Governo Federal lança Tela Brasil, plataforma gratuita de streaming com mais de 550 obras nacionais
Desenvolvido em parceria com a UFAL, serviço traz catálogo acessível integrado ao Gov.br e conta com perfil especial para exibição coletiva em salas de aula de todo o país.
O Governo Federal lançou oficialmente, no último sábado (30), a plataforma Tela Brasil, o primeiro serviço de streaming público e totalmente gratuito voltado exclusivamente para o audiovisual brasileiro. Coordenada pelo Ministério da Cultura (MinC) e desenvolvida em parceria com a Universidade Federal de Alagoas (UFAL), a iniciativa nasce com o objetivo de democratizar o acesso à cultura e fortalecer a identidade nacional por meio da ampliação do alcance das produções cinematográficas do país.

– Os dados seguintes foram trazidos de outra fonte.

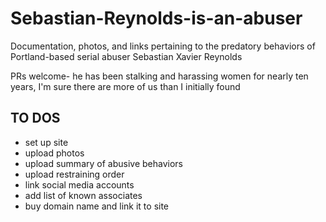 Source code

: # Sebastian-Reynolds-is-an-abuser
Documentation, photos, and links pertaining to the predatory behaviors of Portland-based serial abuser Sebastian Xavier Reynolds

PRs welcome- he has been stalking and harassing women for nearly ten years, I'm sure there are more of us than I initially found

## TO DOS
- set up site
- upload photos
- upload summary of abusive behaviors
- upload restraining order
- link social media accounts
- add list of known associates
- buy domain name and link it to site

O evento de lançamento ocorreu na Cidade das Artes, no Rio de Janeiro, com a presença do presidente Luiz Inácio Lula da Silva e da ministra da Cultura, Margareth Menezes. Em seu discurso, o presidente Lula ressaltou que a plataforma funciona como uma ferramenta de soberania cultural, contrapondo-se ao excesso de conteúdos estrangeiros que ocupam as telas nacionais.
“O mais importante é a gente conhecer o nosso país por dentro, conhecer a nossa cultura, a razão das coisas que fizeram a gente chegar onde nós chegamos”, destacou o presidente.

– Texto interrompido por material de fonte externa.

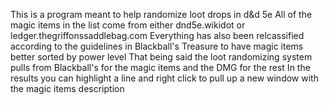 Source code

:This is a program meant to help randomize loot drops in d&d 5e
All of the magic items in the list come from either dnd5e.wikidot or ledger.thegriffonssaddlebag.com
Everything has also been relcassified according to the guidelines in Blackball's Treasure to have magic items better sorted by power level
That being said the loot randomizing system pulls from Blackball's for the magic items and the DMG for the rest
In the results you can highlight a line and right click to pull up a new window with the magic items description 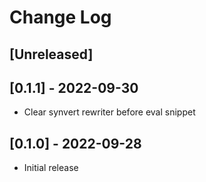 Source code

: # Change Log

## [Unreleased]

## [0.1.1] - 2022-09-30

- Clear synvert rewriter before eval snippet

## [0.1.0] - 2022-09-28

- Initial release
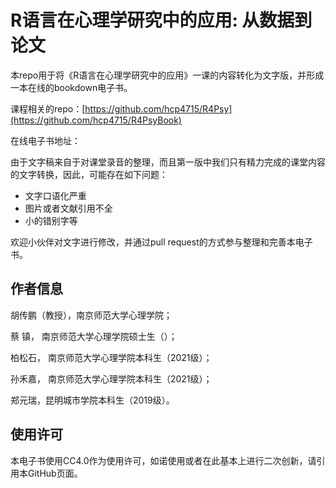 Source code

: # R语言在心理学研究中的应用: 从数据到论文

本repo用于将《R语言在心理学研究中的应用》一课的内容转化为文字版，并形成一本在线的bookdown电子书。

课程相关的repo：[https://github.com/hcp4715/R4Psy](https://github.com/hcp4715/R4PsyBook)

在线电子书地址：

由于文字稿来自于对课堂录音的整理，而且第一版中我们只有精力完成的课堂内容的文字转换，因此，可能存在如下问题：

-   文字口语化严重
-   图片或者文献引用不全
-   小的错别字等

欢迎小伙伴对文字进行修改，并通过pull request的方式参与整理和完善本电子书。

## 作者信息

胡传鹏（教授），南京师范大学心理学院；

蔡 镇， 南京师范大学心理学院硕士生（）；

柏松石， 南京师范大学心理学院本科生（2021级）；

孙禾嘉， 南京师范大学心理学院本科生（2021级）；

郑元瑞，昆明城市学院本科生（2019级）。


## 使用许可
本电子书使用CC4.0作为使用许可，如诺使用或者在此基本上进行二次创新，请引用本GitHub页面。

Lula aproveitou a oportunidade para reforçar o vínculo entre cultura e educação, mencionando projetos como o recém-lançado MEC Livros e anunciando que, a partir de agora, novos conjuntos habitacionais entregues pelo governo contarão com bibliotecas comunitárias.

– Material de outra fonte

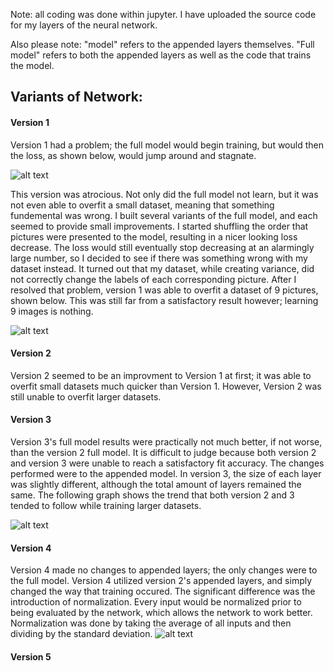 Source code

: Note: all coding was done within jupyter. I have uploaded the source code for my layers of the neural network. 

Also please note: "model" refers to the appended layers themselves. "Full model" refers to both the appended layers as well as the code that trains the model.

## Variants of Network:

#### Version 1
Version 1 had a problem; the full model would begin training, but would then the loss, as shown below, would jump around and stagnate. 

![alt text](https://i.imgur.com/MccPCPm.png)

This version was atrocious. Not only did the full model not learn, but it was not even able to overfit a small dataset, meaning that something fundemental was wrong. I built several variants of the full model, and each seemed to provide small improvements. I started shuffling the order that pictures were presented to the model, resulting in a nicer looking loss decrease. The loss would still eventually stop decreasing at an alarmingly large number, so I decided to see if there was something wrong with my dataset instead. It turned out that my dataset, while creating variance, did not correctly change the labels of each corresponding picture. After I resolved that problem, version 1 was able to overfit a dataset of 9 pictures, shown below. This was still far from a satisfactory result however; learning 9 images is nothing. 

![alt text](https://i.imgur.com/q8YHV5c.png)

#### Version 2
Version 2 seemed to be an improvment to Version 1 at first; it was able to overfit small datasets much quicker than Version 1. However, Version 2 was still unable to overfit larger datasets.
#### Version 3
Version 3's full model results were practically not much better, if not worse, than the version 2 full model. It is difficult to judge because both version 2 and version 3 were unable to reach a satisfactory fit accuracy. 
The changes performed were to the appended model. In version 3, the size of each layer was slightly different, although the total amount of layers remained the same. The following graph shows the trend that both version 2 and 3 tended to follow while training larger datasets.

![alt text](https://i.imgur.com/mEHsQai.png)

#### Version 4
Version 4 made no changes to appended layers; the only changes were to the full model. Version 4 utilized version 2's appended layers, and simply changed the way that training occured. The significant difference was the introduction of normalization. Every input would be normalized prior to being evaluated by the network, which allows the network to work better. Normalization was done by taking the average of all inputs and then dividing by the standard deviation.
![alt text](https://i.imgur.com/w2iNRaF.png)

#### Version 5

Um acervo histórico e de diversidade
O projeto recebeu um investimento de R$ 9 milhões entre 2024 e 2025 para garantir o desenvolvimento de tecnologia própria, licenciamento de catálogo e ferramentas completas de acessibilidade. O catálogo inicial conta com 555 obras audiovisuais brasileiras produzidas entre 1910 e 2025, divididas em:
267 curtas-metragens;
139 longas-metragens;
85 médias-metragens ou telefilmes;
64 obras seriadas.
O acervo reúne produções financiadas pelo Fundo Setorial do Audiovisual (FSA) e acervos históricos resguardados por instituições como a Cinemateca Brasileira e a Fundação Cultural Palmares. Estão presentes clássicos fundamentais do cinema nacional, como Deus e o Diabo na Terra do Sol, Central do Brasil, Cidade de Deus e A Hora da Estrela, incluindo 19 títulos que já representaram o Brasil na disputa pelo Oscar. A curadoria prioriza a diversidade cultural, trazendo recortes temáticos voltados ao cinema negro (na categoria Africanidades), cinema indígena, produções dirigidas por mulheres, infância, juventude e sustentabilidade.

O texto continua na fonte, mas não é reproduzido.